[j-nsp] ISIS Authentication Problems
Mark Tinka
mtinka at globaltransit.net
Fri Mar 9 06:39:27 EST 2012
On Thursday, March 08, 2012 11:22:48 AM John Neiberger
wrote:
> I think some mixture of those commands would have helped,
> but I think I also just spotted the real culprit. The
> CRS that is working has the following configured:
>
> lsp-password hmac-md5 encrypted ##encrypted stuff##
>
> So, on the CRS I was working on, I need to enable md5 on
> LSPs.

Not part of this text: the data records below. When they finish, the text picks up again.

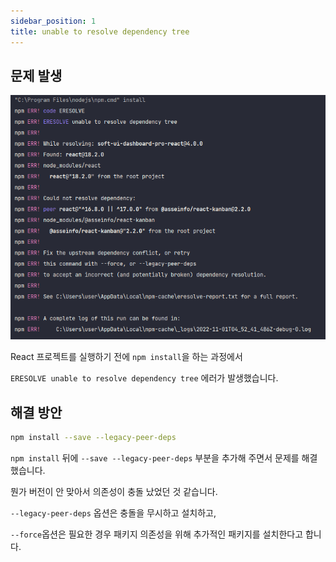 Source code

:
```yaml
---
sidebar_position: 1
title: unable to resolve dependency tree
---
```


## 문제 발생
![error](error.PNG)

React 프로젝트를 실행하기 전에 `npm install`을 하는 과정에서

`ERESOLVE unable to resolve dependency tree` 에러가 발생했습니다.


## 해결 방안
```bash
npm install --save --legacy-peer-deps
```
`npm install` 뒤에 `--save --legacy-peer-deps` 부분을 추가해 주면서 문제를 해결했습니다.

뭔가 버전이 안 맞아서 의존성이 충돌 났었던 것 같습니다.

`--legacy-peer-deps` 옵션은 충돌을 무시하고 설치하고,

`--force`옵션은 필요한 경우 패키지 의존성을 위해 추가적인 패키지를 설치한다고 합니다.


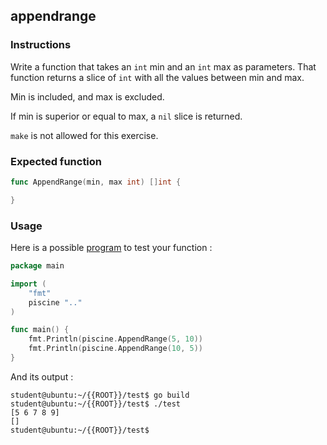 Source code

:## appendrange

### Instructions

Write a function that takes an `int` min and an `int` max as parameters. That function returns a slice of `int` with all the values between min and max.

Min is included, and max is excluded.

If min is superior or equal to max, a `nil` slice is returned.

`make` is not allowed for this exercise.

### Expected function

```go
func AppendRange(min, max int) []int {

}
```

### Usage

Here is a possible [program](TODO-LINK) to test your function :

```go
package main

import (
	"fmt"
	piscine ".."
)

func main() {
	fmt.Println(piscine.AppendRange(5, 10))
	fmt.Println(piscine.AppendRange(10, 5))
}
```

And its output :

```console
student@ubuntu:~/{{ROOT}}/test$ go build
student@ubuntu:~/{{ROOT}}/test$ ./test
[5 6 7 8 9]
[]
student@ubuntu:~/{{ROOT}}/test$
```
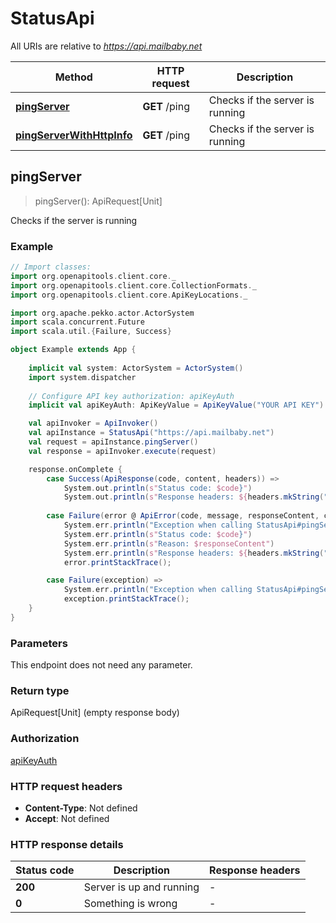 # StatusApi

All URIs are relative to *https://api.mailbaby.net*

Method | HTTP request | Description
------------- | ------------- | -------------
[**pingServer**](StatusApi.md#pingServer) | **GET** /ping | Checks if the server is running
[**pingServerWithHttpInfo**](StatusApi.md#pingServerWithHttpInfo) | **GET** /ping | Checks if the server is running



## pingServer

> pingServer(): ApiRequest[Unit]

Checks if the server is running

### Example

```scala
// Import classes:
import org.openapitools.client.core._
import org.openapitools.client.core.CollectionFormats._
import org.openapitools.client.core.ApiKeyLocations._

import org.apache.pekko.actor.ActorSystem
import scala.concurrent.Future
import scala.util.{Failure, Success}

object Example extends App {
    
    implicit val system: ActorSystem = ActorSystem()
    import system.dispatcher
    
    // Configure API key authorization: apiKeyAuth
    implicit val apiKeyAuth: ApiKeyValue = ApiKeyValue("YOUR API KEY")

    val apiInvoker = ApiInvoker()
    val apiInstance = StatusApi("https://api.mailbaby.net")    
    val request = apiInstance.pingServer()
    val response = apiInvoker.execute(request)

    response.onComplete {
        case Success(ApiResponse(code, content, headers)) =>
            System.out.println(s"Status code: $code}")
            System.out.println(s"Response headers: ${headers.mkString(", ")}")
        
        case Failure(error @ ApiError(code, message, responseContent, cause, headers)) =>
            System.err.println("Exception when calling StatusApi#pingServer")
            System.err.println(s"Status code: $code}")
            System.err.println(s"Reason: $responseContent")
            System.err.println(s"Response headers: ${headers.mkString(", ")}")
            error.printStackTrace();

        case Failure(exception) => 
            System.err.println("Exception when calling StatusApi#pingServer")
            exception.printStackTrace();
    }
}
```

### Parameters

This endpoint does not need any parameter.

### Return type


ApiRequest[Unit] (empty response body)

### Authorization

[apiKeyAuth](../README.md#apiKeyAuth)

### HTTP request headers

- **Content-Type**: Not defined
- **Accept**: Not defined

### HTTP response details
| Status code | Description | Response headers |
|-------------|-------------|------------------|
| **200** | Server is up and running |  -  |
| **0** | Something is wrong |  -  |

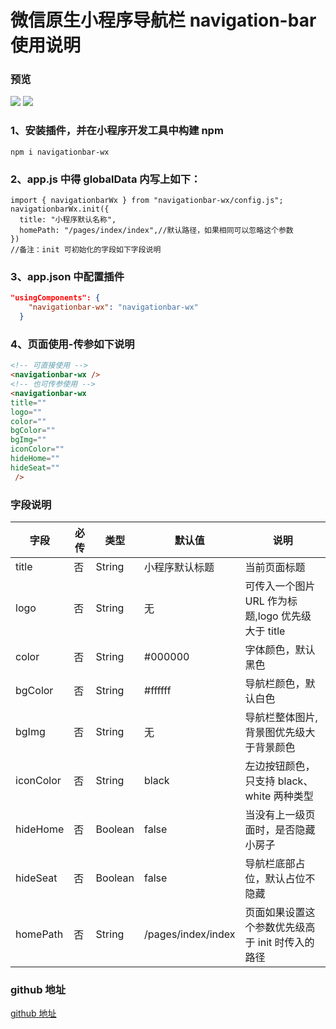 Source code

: # 微信原生小程序导航栏 navigation-bar 使用说明

### 预览

<img src="./assets/imgs/WX20240617-174824.png"/>
<img src="./assets/imgs/WX20240617-174835.png"/>

### 1、安装插件，并在小程序开发工具中构建 npm

```
npm i navigationbar-wx
```

### 2、app.js 中得 globalData 内写上如下：

```JS
import { navigationbarWx } from "navigationbar-wx/config.js";
navigationbarWx.init({
  title: "小程序默认名称",
  homePath: "/pages/index/index",//默认路径，如果相同可以忽略这个参数
})
//备注：init 可初始化的字段如下字段说明
```

### 3、app.json 中配置插件

```json
"usingComponents": {
    "navigationbar-wx": "navigationbar-wx"
  }
```

### 4、页面使用-传参如下说明

```HTML
<!-- 可直接使用 -->
<navigationbar-wx />
<!-- 也可传参使用 -->
<navigationbar-wx
title=""
logo=""
color=""
bgColor=""
bgImg=""
iconColor=""
hideHome=""
hideSeat=""
 />

```

### 字段说明

| 字段      | 必传 | 类型    | 默认值             | 说明                                              |
| --------- | ---- | ------- | ------------------ | ------------------------------------------------- |
| title     | 否   | String  | 小程序默认标题     | 当前页面标题                                      |
| logo      | 否   | String  | 无                 | 可传入一个图片 URL 作为标题,logo 优先级大于 title |
| color     | 否   | String  | #000000            | 字体颜色，默认黑色                                |
| bgColor   | 否   | String  | #ffffff            | 导航栏颜色，默认白色                              |
| bgImg     | 否   | String  | 无                 | 导航栏整体图片,背景图优先级大于背景颜色           |
| iconColor | 否   | String  | black              | 左边按钮颜色，只支持 black、white 两种类型        |
| hideHome  | 否   | Boolean | false              | 当没有上一级页面时，是否隐藏小房子                |
| hideSeat  | 否   | Boolean | false              | 导航栏底部占位，默认占位不隐藏                    |
| homePath  | 否   | String  | /pages/index/index | 页面如果设置这个参数优先级高于 init 时传入的路径  |

### github 地址

[github 地址](https://github.com/XuBin63/navigationbar-wx-npm)
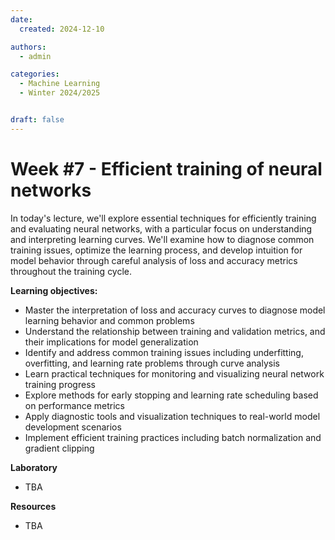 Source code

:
 ```yaml
---
date:
  created: 2024-12-10

authors:
  - admin

categories:
  - Machine Learning
  - Winter 2024/2025


draft: false
---
```


# Week #7 - Efficient training of neural networks

In today's lecture, we'll explore essential techniques for efficiently training and evaluating neural networks, with a particular focus on understanding and interpreting learning curves. We'll examine how to diagnose common training issues, optimize the learning process, and develop intuition for model behavior through careful analysis of loss and accuracy metrics throughout the training cycle.

<!-- more -->

**Learning objectives:**

- Master the interpretation of loss and accuracy curves to diagnose model learning behavior and common problems
- Understand the relationship between training and validation metrics, and their implications for model generalization
- Identify and address common training issues including underfitting, overfitting, and learning rate problems through curve analysis
- Learn practical techniques for monitoring and visualizing neural network training progress
- Explore methods for early stopping and learning rate scheduling based on performance metrics
- Apply diagnostic tools and visualization techniques to real-world model development scenarios
- Implement efficient training practices including batch normalization and gradient clipping

**Laboratory**
- TBA

**Resources**
- TBA
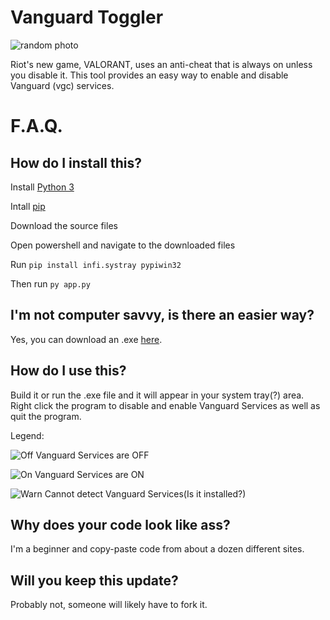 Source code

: # Vanguard Toggler

![random photo](https://staticr1.blastingcdn.com/media/photogallery/2020/4/14/660x290/b_502x220/valorant-players-have-expressed-their-worries-about-the-games-vanguard-anti-cheat-image-source-in-game-screenshot_2440431.jpg)

Riot's new game, VALORANT, uses an anti-cheat that is always on unless you disable it. This tool provides an easy way to enable and disable Vanguard (vgc) services.

# F.A.Q.
## How do I install this?

Install [Python 3](https://www.python.org/download/releases/3.0/)

Intall [pip](https://pip.pypa.io/en/stable/installing/)

Download the source files

Open powershell and navigate to the downloaded files

Run ```pip install infi.systray pypiwin32```

Then run ```py app.py```

## I'm not computer savvy, is there an easier way?

Yes, you can download an .exe [here](https://github.com/reptoralabs/Vanguard-Toggler/releases).

## How do I use this?

Build it or run the .exe file and it will appear in your system tray(?) area. Right click the program to disable and enable Vanguard Services as well as quit the program.

Legend: 

![Off](https://www.iconfinder.com/icons/132716/download/png/16) Vanguard Services are OFF

![On](https://cdn4.iconfinder.com/data/icons/6x16-free-application-icons/16/OK.png) Vanguard Services are ON

![Warn](https://cdn4.iconfinder.com/data/icons/6x16-free-application-icons/16/Warning.png) Cannot detect Vanguard Services(Is it installed?)

## Why does your code look like ass?

I'm a beginner and copy-paste code from about a dozen different sites.

## Will you keep this update?

Probably not, someone will likely have to fork it.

I had no idea it was done separately.
Yes, the CRS does this differently.
In 'router isis' mode, you need to:
o Enable the 'lsp-password hmac-md5' command at the
global level.
o Enable the 'hello-password hmac-md5' at the
interface level.
This is the case also when forming IS-IS adjacencies with
other IOS and IOS XE devices.
The other thing to look out for when running IOS XR and
Junos side-by-side is authentication of RSVP messages.
Your IOS XR authentication configuration would need to look
like this:
key chain your-key-chain-name
key 1
accept-lifetime 00:00:00 january 01 2000 infinite
key-string password <your-password-here>
send-lifetime 00:00:00 january 01 2000 infinite
cryptographic-algorithm HMAC-MD5
The 'accept-lifetime' and 'send-lifetime' commands are
required because of an inter-op issue between IOS XR and
Junos, which IOS and IOS XE don't have.
IOS XR would need to implement the changes that IOS and IOS
XE did in order to inter-op with Junos without having these
problems, or needing those commands in the first place.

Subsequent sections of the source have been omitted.